■ Assignment ■
Output the whole listing exactly, except for the pictures in it.

BEGIN Data excerpts

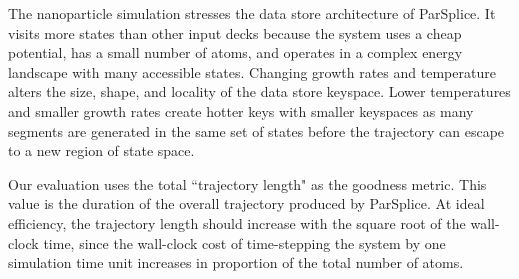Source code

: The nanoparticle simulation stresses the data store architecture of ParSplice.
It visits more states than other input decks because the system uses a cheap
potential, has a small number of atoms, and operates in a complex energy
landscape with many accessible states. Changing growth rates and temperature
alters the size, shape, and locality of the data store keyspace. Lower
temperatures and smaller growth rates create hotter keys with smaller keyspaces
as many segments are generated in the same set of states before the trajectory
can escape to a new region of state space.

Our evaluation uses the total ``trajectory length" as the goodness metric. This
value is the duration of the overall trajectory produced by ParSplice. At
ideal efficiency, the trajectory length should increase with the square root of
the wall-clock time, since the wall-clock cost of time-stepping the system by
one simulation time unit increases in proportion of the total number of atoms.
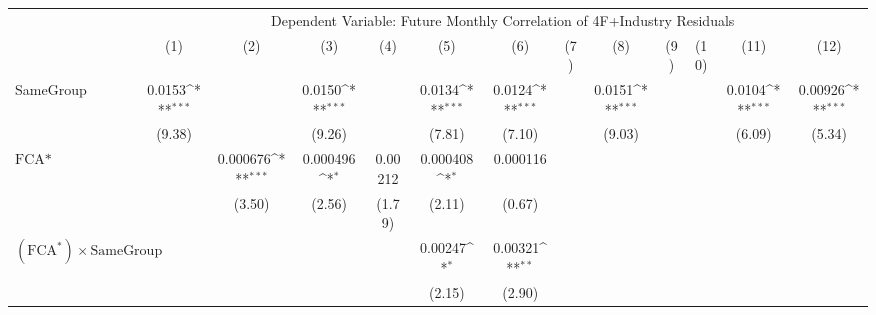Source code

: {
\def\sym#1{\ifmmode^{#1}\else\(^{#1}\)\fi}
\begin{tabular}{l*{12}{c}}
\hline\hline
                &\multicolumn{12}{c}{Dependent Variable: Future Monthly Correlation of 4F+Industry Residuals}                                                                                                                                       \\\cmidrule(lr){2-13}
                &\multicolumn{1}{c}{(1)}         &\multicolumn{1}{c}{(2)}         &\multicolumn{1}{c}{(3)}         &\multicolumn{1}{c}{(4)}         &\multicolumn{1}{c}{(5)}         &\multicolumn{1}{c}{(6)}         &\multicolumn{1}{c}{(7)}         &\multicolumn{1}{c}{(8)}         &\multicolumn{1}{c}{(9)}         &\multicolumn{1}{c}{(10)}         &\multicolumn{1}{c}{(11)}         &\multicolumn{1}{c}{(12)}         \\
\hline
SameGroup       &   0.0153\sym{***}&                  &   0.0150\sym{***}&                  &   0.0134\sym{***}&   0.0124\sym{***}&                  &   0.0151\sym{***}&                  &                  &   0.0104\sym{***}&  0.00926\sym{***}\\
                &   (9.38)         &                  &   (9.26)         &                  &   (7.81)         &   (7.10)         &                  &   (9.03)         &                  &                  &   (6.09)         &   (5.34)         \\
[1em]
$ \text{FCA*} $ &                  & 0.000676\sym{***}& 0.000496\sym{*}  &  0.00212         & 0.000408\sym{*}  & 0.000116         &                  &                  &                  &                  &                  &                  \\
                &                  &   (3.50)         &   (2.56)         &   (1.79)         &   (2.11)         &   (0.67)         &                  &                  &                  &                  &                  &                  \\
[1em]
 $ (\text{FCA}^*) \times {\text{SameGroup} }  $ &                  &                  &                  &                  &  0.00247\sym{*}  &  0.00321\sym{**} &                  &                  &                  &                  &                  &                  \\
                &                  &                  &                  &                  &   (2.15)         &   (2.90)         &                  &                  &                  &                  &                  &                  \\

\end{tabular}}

END Data excerpts

■ Expected output ■
Source code

: The nanoparticle simulation stresses the data store architecture of ParSplice.
It visits more states than other input decks because the system uses a cheap
potential, has a small number of atoms, and operates in a complex energy
landscape with many accessible states. Changing growth rates and temperature
alters the size, shape, and locality of the data store keyspace. Lower
temperatures and smaller growth rates create hotter keys with smaller keyspaces
as many segments are generated in the same set of states before the trajectory
can escape to a new region of state space.

Our evaluation uses the total ``trajectory length" as the goodness metric. This
value is the duration of the overall trajectory produced by ParSplice. At
ideal efficiency, the trajectory length should increase with the square root of
the wall-clock time, since the wall-clock cost of time-stepping the system by
one simulation time unit increases in proportion of the total number of atoms.
Source code

: {
\def\sym#1{\ifmmode^{#1}\else\(^{#1}\)\fi}
\begin{tabular}{l*{12}{c}}
\hline\hline
                &\multicolumn{12}{c}{Dependent Variable: Future Monthly Correlation of 4F+Industry Residuals}                                                                                                                                       \\\cmidrule(lr){2-13}
                &\multicolumn{1}{c}{(1)}         &\multicolumn{1}{c}{(2)}         &\multicolumn{1}{c}{(3)}         &\multicolumn{1}{c}{(4)}         &\multicolumn{1}{c}{(5)}         &\multicolumn{1}{c}{(6)}         &\multicolumn{1}{c}{(7)}         &\multicolumn{1}{c}{(8)}         &\multicolumn{1}{c}{(9)}         &\multicolumn{1}{c}{(10)}         &\multicolumn{1}{c}{(11)}         &\multicolumn{1}{c}{(12)}         \\
\hline
SameGroup       &   0.0153\sym{***}&                  &   0.0150\sym{***}&                  &   0.0134\sym{***}&   0.0124\sym{***}&                  &   0.0151\sym{***}&                  &                  &   0.0104\sym{***}&  0.00926\sym{***}\\
                &   (9.38)         &                  &   (9.26)         &                  &   (7.81)         &   (7.10)         &                  &   (9.03)         &                  &                  &   (6.09)         &   (5.34)         \\
[1em]
$ \text{FCA*} $ &                  & 0.000676\sym{***}& 0.000496\sym{*}  &  0.00212         & 0.000408\sym{*}  & 0.000116         &                  &                  &                  &                  &                  &                  \\
                &                  &   (3.50)         &   (2.56)         &   (1.79)         &   (2.11)         &   (0.67)         &                  &                  &                  &                  &                  &                  \\
[1em]
 $ (\text{FCA}^*) \times {\text{SameGroup} }  $ &                  &                  &                  &                  &  0.00247\sym{*}  &  0.00321\sym{**} &                  &                  &                  &                  &                  &                  \\
                &                  &                  &                  &                  &   (2.15)         &   (2.90)         &                  &                  &                  &                  &                  &                  \\

\end{tabular}}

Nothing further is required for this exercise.